Court Opinion

ID: 9548614
Source: CourtListenerOpinion
Date Created: 2023-08-07 18:06:06.788479+00
Date Added: 2024-06-11T15:19:11.867262
License: Public Domain

MOSK, J.—I
generally concur in the opinion of the court.
I write separately because I believe that the result that we reach may be obtained by an even straighter path.
A person may be vicariously liable for another’s crime as an aider and abettor if he knows of the perpetrator’s criminal purpose and intends its object. {People v. Beeman (1984) 35 Cal.3d 547, 560 [199 Cal.Rptr. 60, 674 P.2d 1318].) He need not commit the act, or possess the mental state, required for the crime itself. {People v. Cray (1985) 41 Cal.3d 1, 12, fn. 5 [221 Cal.Rptr. 592, 710 P.2d 392].)
The question presented in this cause is whether a person who is charged with a crime and prosecuted as an aider and abettor may introduce evidence of voluntary intoxication as to his knowledge and/or intent, and whether a jury may consider such evidence in determining these issues.
Penal Code section 22 has, as its purpose, to render voluntary intoxication, in and of itself, immaterial to the commission of a crime—in a word, to disallow any argument by a defendant that “I would not have done what I did, and would not have possessed the mental state that I possessed, had I not been in the condition of voluntary intoxication.” It has always dealt with voluntary intoxication and the elements of a crime, specifically, the mental elements thereof. Formerly, it was phrased in terms of allowing the jury to *1136consider a defendant’s voluntary intoxication in order to “determin[e]” his “purpose, motive, or intent,” “whenever the actual existence of any particular purpose, motive, or intent is a necessary element to constitute any particular species or degree of crime . . . .” (1872 Pen. Code, § 22.) Presently, it is phrased in terms of declaring that “[e]vidence” that the defendant was voluntarily intoxicated is “admissible,” albeit “solely,” “on the issue of whether or not [he] actually formed a required specific intent, or, when charged with murder, whether [he] premeditated, deliberated, or harbored express malice aforethought.” (Pen. Code, § 22, subd. (b), as amended by Stats. 1995, ch. 793, § 1; accord, Pen. Code, § 22, as amended by Stats. 1982, ch. 893, § 2, pp. 3317-3318; Pen. Code, § 22, as amended by Stats. 1981, ch. 404, § 2, pp. 1591-1592.)

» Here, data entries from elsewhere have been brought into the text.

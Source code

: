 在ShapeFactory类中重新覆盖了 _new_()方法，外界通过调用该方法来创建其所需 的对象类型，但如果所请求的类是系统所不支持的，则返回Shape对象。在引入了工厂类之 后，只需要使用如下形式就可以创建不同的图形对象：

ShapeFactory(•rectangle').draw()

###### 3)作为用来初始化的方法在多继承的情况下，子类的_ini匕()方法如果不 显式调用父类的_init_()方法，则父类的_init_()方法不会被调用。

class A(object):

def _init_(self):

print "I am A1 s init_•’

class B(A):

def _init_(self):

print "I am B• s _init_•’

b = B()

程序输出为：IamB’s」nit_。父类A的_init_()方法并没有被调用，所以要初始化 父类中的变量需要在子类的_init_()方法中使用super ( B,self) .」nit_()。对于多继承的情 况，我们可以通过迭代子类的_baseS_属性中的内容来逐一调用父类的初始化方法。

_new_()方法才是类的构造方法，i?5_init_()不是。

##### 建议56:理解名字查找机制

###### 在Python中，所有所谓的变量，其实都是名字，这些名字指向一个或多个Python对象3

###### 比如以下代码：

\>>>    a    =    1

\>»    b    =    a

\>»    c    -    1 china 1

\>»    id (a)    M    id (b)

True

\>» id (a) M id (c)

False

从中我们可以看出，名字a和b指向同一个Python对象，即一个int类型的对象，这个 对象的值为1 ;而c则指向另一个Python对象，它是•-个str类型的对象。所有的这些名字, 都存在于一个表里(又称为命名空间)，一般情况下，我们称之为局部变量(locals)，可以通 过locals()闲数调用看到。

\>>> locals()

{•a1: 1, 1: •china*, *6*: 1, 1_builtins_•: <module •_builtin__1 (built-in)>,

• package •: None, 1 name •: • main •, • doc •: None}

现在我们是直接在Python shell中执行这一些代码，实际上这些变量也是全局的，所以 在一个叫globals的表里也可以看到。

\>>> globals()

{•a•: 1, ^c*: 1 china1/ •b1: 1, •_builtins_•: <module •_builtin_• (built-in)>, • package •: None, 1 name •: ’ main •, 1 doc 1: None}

Penal Code section 22 has nothing to do with aiding and abetting, which is not itself a crime but rather a theory of vicarious liability of one person for the crime of another, and has nothing to do with aiding and abetting’s prerequisites of knowledge and intent, which are not themselves elements of a crime but rather conditions for the attachment of such vicarious liability.
With that said, the answer to the question presented proves to be affirmative: A person who is charged with a crime and prosecuted as an aider and abettor may introduce evidence of voluntary intoxication as to his knowledge and/or intent, and a jury may consider such evidence in determining these issues. The reason is this. As a general rule, all relevant evidence is admissible (Evid. Code, § 351) and hence may be taken into account. Evidence is relevant if it has any tendency in reason to prove or disprove a material issue. (Id., § 210.) Plainly, evidence of voluntary intoxication has some such tendency to disprove the knowledge and/or intent prerequisites for aiding and abetting. No exception obtains to render evidence of this sort inadmissible. Certainly, none can be found in Penal Code section 22 itself. To be sure, the provision implies that “[ejvidence of voluntary intoxication” is inadmissible except “on the issue of whether or not the defendant actually formed a required specific intent, or, when charged with murder, whether the defendant premeditated, deliberated, or harbored express malice aforethought.” (Pen. Code, § 22, subd. (b).) To the extent that such implication covers the defendant and the mental elements of a crime, it makes sense, arising as it does from a measure devoted thereto. But to the extent that it is stretched beyond, it does not. Otherwise, one would be forced to conclude that evidence of voluntary intoxication would be inadmissible even on such an issue as the credibility of a witness, including the defendant, based on his condition at the time of the events and/or the time of trial—a result that would certainly be untenable (see, e.g., People v. Barnett (1976) 54 Cal.App.3d 1046, 1050-1052 [127 Cal.Rptr. 88] [admissibility of evidence *1137of voluntary intoxication at time of trial as to credibility]; People v. Singh (1937) 19 Cal.App.2d 128, 129 [64 P.2d 1149] [admissibility of evidence of voluntary intoxication at time of events as to credibility]; People v. Salladay (1913) 22 Cal.App. 552, 554 [135 P. 508] [same]; People v. Haydon (1912) 18 Cal.App. 543, 563-565 [123 P. 1102] [admissibility of evidence of voluntary intoxication at time of trial as to credibility]).